By Eric Florip, Columbian Transportation & Environment Reporter
Published: January 19, 2012, 4:00pm

Vancouver forensic accountant Tiffany Couch this week called for an “intervention” on the Columbia River Crossing, citing a “severe lack of accountability, transparency and oversight” in a presentation to Washington lawmakers.

Couch asked for a delay in further spending on the more than $3 billion project until leaders change the way they do business. Among the most pressing needs: providing central accounting and financial decision-making, and altering contracting practices, according to a written report that accompanied her presentation Thursday.

The report questioned the process that’s steered the lion’s share of CRC expenditures so far to Portland-based engineering firm David Evans and Associates.

Couch may not have changed many minds over the controversial project. But even as some lawmakers raised questions of their own, Washington State Department of Transportation officials dismissed the report and defended their progress.

“We just disagree with every one of her accusations,” state Secretary of Transportation Paula Hammond said. “If people take the time to listen to the comments and the responses (from Thursday’s meeting), then they’ll have a different view.”

The presentation renewed Couch’s recent role as a prominent voice in the battle over the CRC. That role began in earnest last year, when Vancouver businessman and CRC critic David Madore hired her to dig into the project’s finances.

The report raises familiar concerns that have followed the project in the past — cost overruns and accounting practices among them. But Couch also highlighted specific details about David Evans and Associates’ billing rate, and a markup on sub-consultant costs totaling $1.4 million, according to the report. More than $130 million has been spent on CRC planning and design to date.

Couch stopped short of accusing project leaders of fraud. She did, however, list 33 “red flags” of public sector irregularity, and said the CRC has committed at least 15 of them.

“As a forensic accountant and former government-agency auditor, I am gravely concerned about the management and oversight of taxpayer dollars being spent by the CRC,” Couch wrote in the report. “I am not alone in identifying such grave concerns.”

Contract details

Couch devoted much of her report to the agreements that have given lead contractor David Evans and Associates most of the project’s expenditures to date.

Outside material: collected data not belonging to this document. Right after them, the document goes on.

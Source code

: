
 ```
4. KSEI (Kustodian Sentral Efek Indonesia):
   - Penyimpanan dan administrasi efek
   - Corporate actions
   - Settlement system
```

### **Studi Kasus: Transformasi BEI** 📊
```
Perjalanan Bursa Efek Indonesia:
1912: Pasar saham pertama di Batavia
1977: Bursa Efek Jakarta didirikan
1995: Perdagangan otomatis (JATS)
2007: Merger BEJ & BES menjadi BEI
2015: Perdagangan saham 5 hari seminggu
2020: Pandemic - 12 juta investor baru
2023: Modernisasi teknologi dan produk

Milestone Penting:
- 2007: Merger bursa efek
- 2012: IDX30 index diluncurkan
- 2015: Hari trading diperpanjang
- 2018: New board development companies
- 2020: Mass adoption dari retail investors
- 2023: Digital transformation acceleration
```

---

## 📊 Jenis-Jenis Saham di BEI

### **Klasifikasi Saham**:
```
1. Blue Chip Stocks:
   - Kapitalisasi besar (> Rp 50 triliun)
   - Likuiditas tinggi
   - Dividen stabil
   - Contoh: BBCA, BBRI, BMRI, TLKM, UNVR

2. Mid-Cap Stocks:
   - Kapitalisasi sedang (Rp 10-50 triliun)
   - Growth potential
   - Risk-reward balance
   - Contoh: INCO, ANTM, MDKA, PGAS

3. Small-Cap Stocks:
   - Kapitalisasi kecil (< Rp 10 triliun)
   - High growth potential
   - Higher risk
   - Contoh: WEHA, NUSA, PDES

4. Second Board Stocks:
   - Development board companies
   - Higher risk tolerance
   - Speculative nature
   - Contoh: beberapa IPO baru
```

She noted the firm’s hourly rate for overhead (172 percent of salary costs) and for-profit fees (31 percent).

But other industry players said those numbers fall well within what’s considered a normal range. Scott Sawyer, a senior project manager with Olympia-based engineering firm Shea Carr Jewell, said the state’s contract language makes profit margins look larger than they actually are.

Sawyer explained it this way: For-profit fees are reflected as a percentage of direct salary only, not total costs. So once overhead is factored in, the actual profit paid to the firm is about 10 percent of the total bill — not the 31 percent number that might appear on a contract. Government agreements follow strict guidelines in that regard, he added.

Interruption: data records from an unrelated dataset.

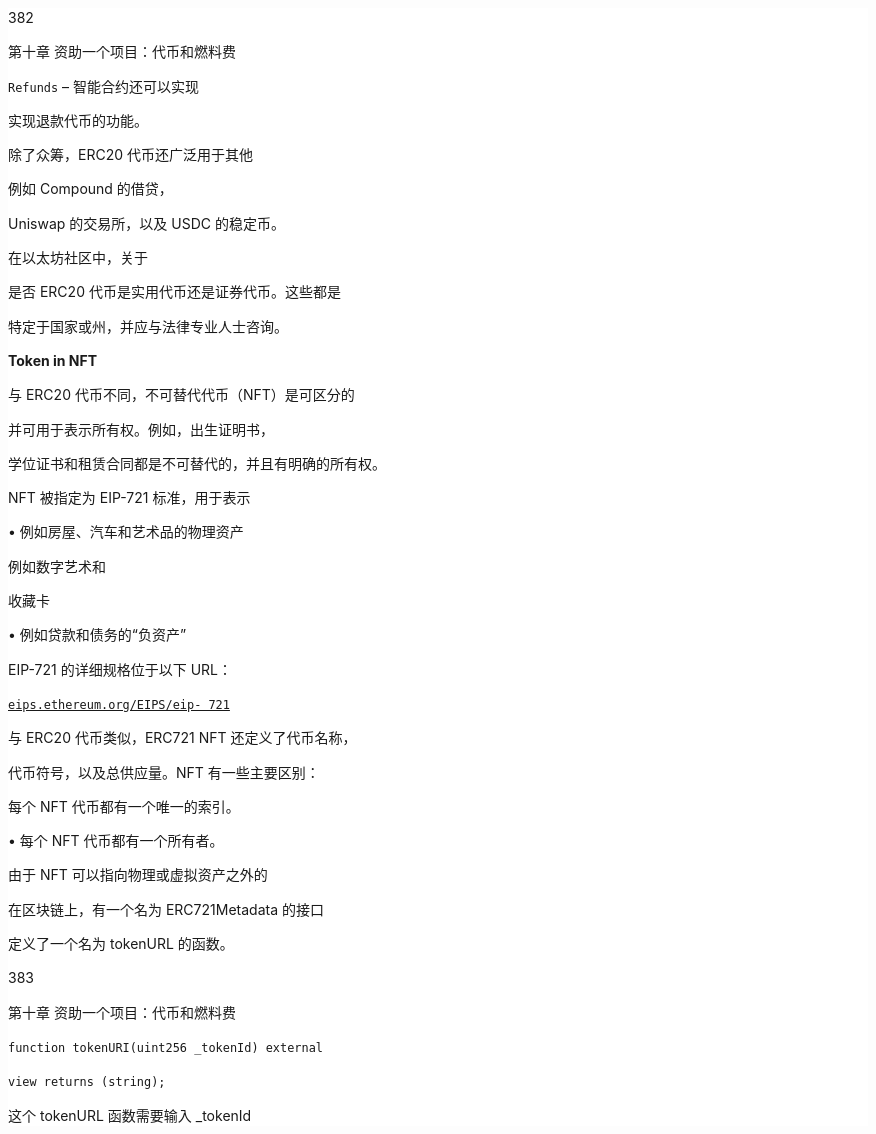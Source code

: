 382

第十章 资助一个项目：代币和燃料费

`Refunds` – 智能合约还可以实现

实现退款代币的功能。

除了众筹，ERC20 代币还广泛用于其他

例如 Compound 的借贷，

Uniswap 的交易所，以及 USDC 的稳定币。

在以太坊社区中，关于

是否 ERC20 代币是实用代币还是证券代币。这些都是

特定于国家或州，并应与法律专业人士咨询。

**Token in NFT**

与 ERC20 代币不同，不可替代代币（NFT）是可区分的

并可用于表示所有权。例如，出生证明书，

学位证书和租赁合同都是不可替代的，并且有明确的所有权。

NFT 被指定为 EIP-721 标准，用于表示

• 例如房屋、汽车和艺术品的物理资产

例如数字艺术和

收藏卡

• 例如贷款和债务的“负资产”

EIP-721 的详细规格位于以下 URL：

[`eips.ethereum.org/EIPS/eip- 721`](https://eips.ethereum.org/EIPS/eip-721)

与 ERC20 代币类似，ERC721 NFT 还定义了代币名称，

代币符号，以及总供应量。NFT 有一些主要区别：

每个 NFT 代币都有一个唯一的索引。

• 每个 NFT 代币都有一个所有者。

由于 NFT 可以指向物理或虚拟资产之外的

在区块链上，有一个名为 ERC721Metadata 的接口

定义了一个名为 tokenURL 的函数。

383

第十章 资助一个项目：代币和燃料费

`function tokenURI(uint256 _tokenId) external`

`view returns (string);`

这个 tokenURL 函数需要输入 _tokenId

“That’s pretty normal,” Sawyer said. “Thirty-one percent is certainly not out of the range.”

Couch’s report also noted a 4 percent markup fee paid to David Evans’ sub-consultants — payments that totaled more than $1.4 million as of June, according to Couch.

The report characterized those charges as “unauthorized,” not written into the firm’s original agreements with the CRC. But CRC spokeswoman Anne Pressentin said the extra charges were authorized when they began, and have since been discontinued.

Reaction wide-ranging

Reaction to Couch’s presentation ranged all over the map. State Rep. Ann Rivers, R-La Center, may have landed somewhere in the middle.

As for stopping the project now for an investigation, “I’m not at that point yet,” Rivers said. “I think that in the coming week, I’m going to be looking a lot harder at looking into it.”

Rivers called the report “very enlightening,” and said she’d push harder on getting the results of a Washington state audit of the project. Those results are currently due out by February or March, according to WSDOT.

In a project of such huge scale and complexity, at least some errant billing and bookkeeping is inevitable, said Rep. Jim Moeller, D-Vancouver. But to suggest willful wrongdoing is something else entirely, he said.

“I’m not worried that there has been fraud or malfeasance at any step along the way,” Moeller said, adding he feels the project has operated transparently.

Moeller questioned Couch’s objectivity, noting her work is funded by a vocal CRC opponent in Madore. That’s enough to put her credibility in doubt, he said.

“I think that Tiffany is doing the job she was hired to do,” he said. “And that’s stop the project.”

Couch has said her work speaks for itself and is not influenced by her client.

“While my work is funded by a private citizen,” she wrote in this week’s report, “the results of my findings are not a private matter.”

Rep. Ed Orcutt, R-Kalama, said the report reinforced concerns he’s long held about CRC spending and financial management. The project office has performed “very poorly” in some ways, yet continues to receive funding to move forward, he said. The state needs better accountability of how that money is spent, he said.

“I think she raised some very valid points,” Orcutt said. “And I don’t think we got good answers.”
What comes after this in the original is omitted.